The markets in oil have never been so fragile and susceptible to shocks. Private inventories of oil are low. The investment banks interpret this – as they interpret everything – as a sign of physical demand and therefore as bullish for the oil price … oh, and by the way, here are some oil funds they have to sell you.

The reason inventories are low is that private intermediary buyers will only store oil if they can both finance it and lock in a higher forward sale price. Bank financing is scarce and getting scarcer, while forward prices are below current prices; the result is that inventories are low.

The systemic shortage of finance capital means that neither physical oil traders nor the remaining proprietary traders of banks can afford to take into storage much of the approaching flood of oil onto the market.

Also, derivative market risk has become concentrated – since intermediaries are no longer capitalized to take it – in centralized clearing houses, which have for commercial reasons become fragmented silos.
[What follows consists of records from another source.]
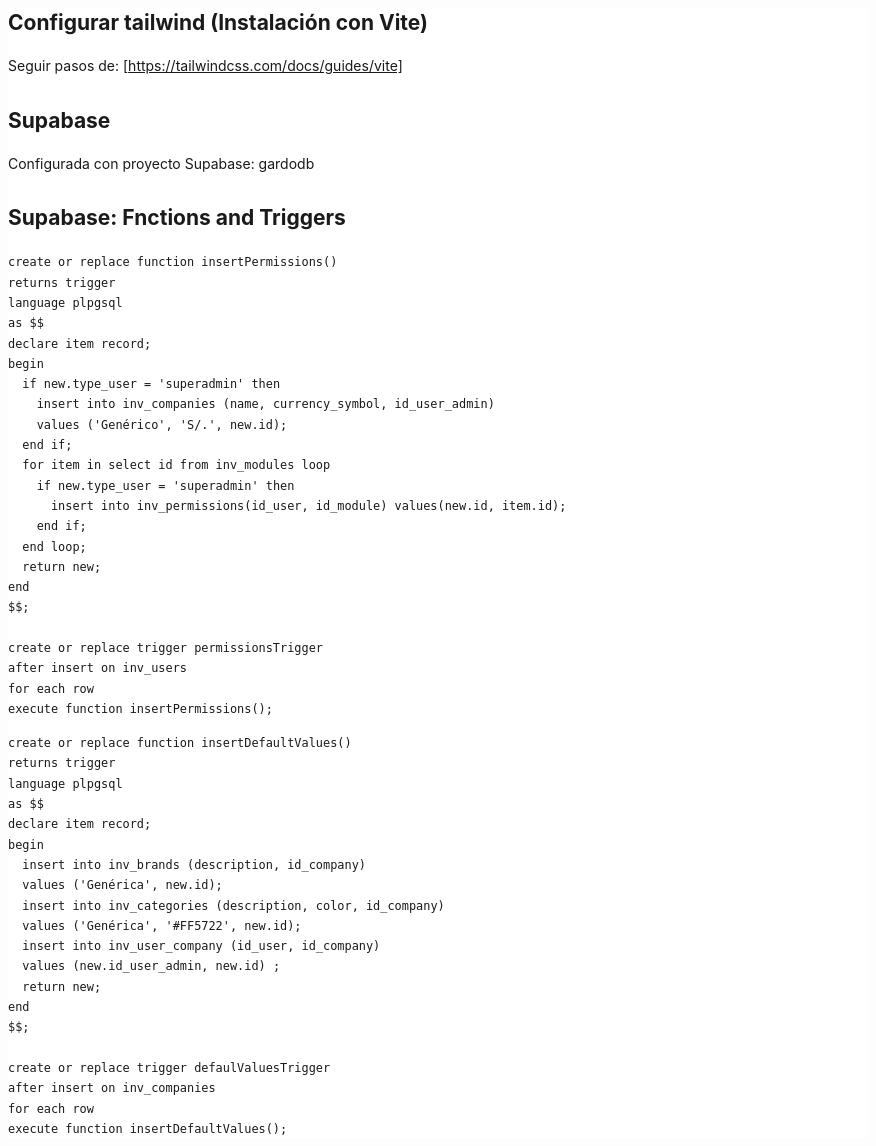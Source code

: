## Configurar tailwind (Instalación con Vite)

Seguir pasos de: [https://tailwindcss.com/docs/guides/vite]

## Supabase

Configurada con proyecto Supabase: gardodb

## Supabase: Fnctions and Triggers

  ```plpgsql: function insertPermissions()
  create or replace function insertPermissions()
  returns trigger
  language plpgsql
  as $$
  declare item record;
  begin
    if new.type_user = 'superadmin' then
      insert into inv_companies (name, currency_symbol, id_user_admin) 
      values ('Genérico', 'S/.', new.id);
    end if;
    for item in select id from inv_modules loop
      if new.type_user = 'superadmin' then
        insert into inv_permissions(id_user, id_module) values(new.id, item.id);
      end if;
    end loop;
    return new;
  end
  $$;

  create or replace trigger permissionsTrigger 
  after insert on inv_users
  for each row 
  execute function insertPermissions();
  ```

  ```plpgsql: function insertDefaultValues()
  create or replace function insertDefaultValues()
  returns trigger
  language plpgsql
  as $$
  declare item record;
  begin
    insert into inv_brands (description, id_company) 
    values ('Genérica', new.id);
    insert into inv_categories (description, color, id_company) 
    values ('Genérica', '#FF5722', new.id);
    insert into inv_user_company (id_user, id_company) 
    values (new.id_user_admin, new.id) ;
    return new;
  end
  $$;

  create or replace trigger defaulValuesTrigger 
  after insert on inv_companies
  for each row 
  execute function insertDefaultValues();
  ```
In my view, the steep decline which is planned could easily get out of hand in a not dissimilar way to the tin market in 1985 when the price collapsed – literally overnight – from $8,000 per tonne to $4,000 per tonne.

We will then see whether the clearing houses are “too big to fail” – and ask why, if so, such utilities are run for private profit?

When, Not If

In my analysis, absent a massive, and sustained, shortfall in oil supplies – which I cannot see occurring, since all involved have every interest in ensuring it does not occur – the oil price will, as I have already forecast, fall dramatically by the end of this year’s second quarter at the latest. It’s not a matter of if, but when it will happen.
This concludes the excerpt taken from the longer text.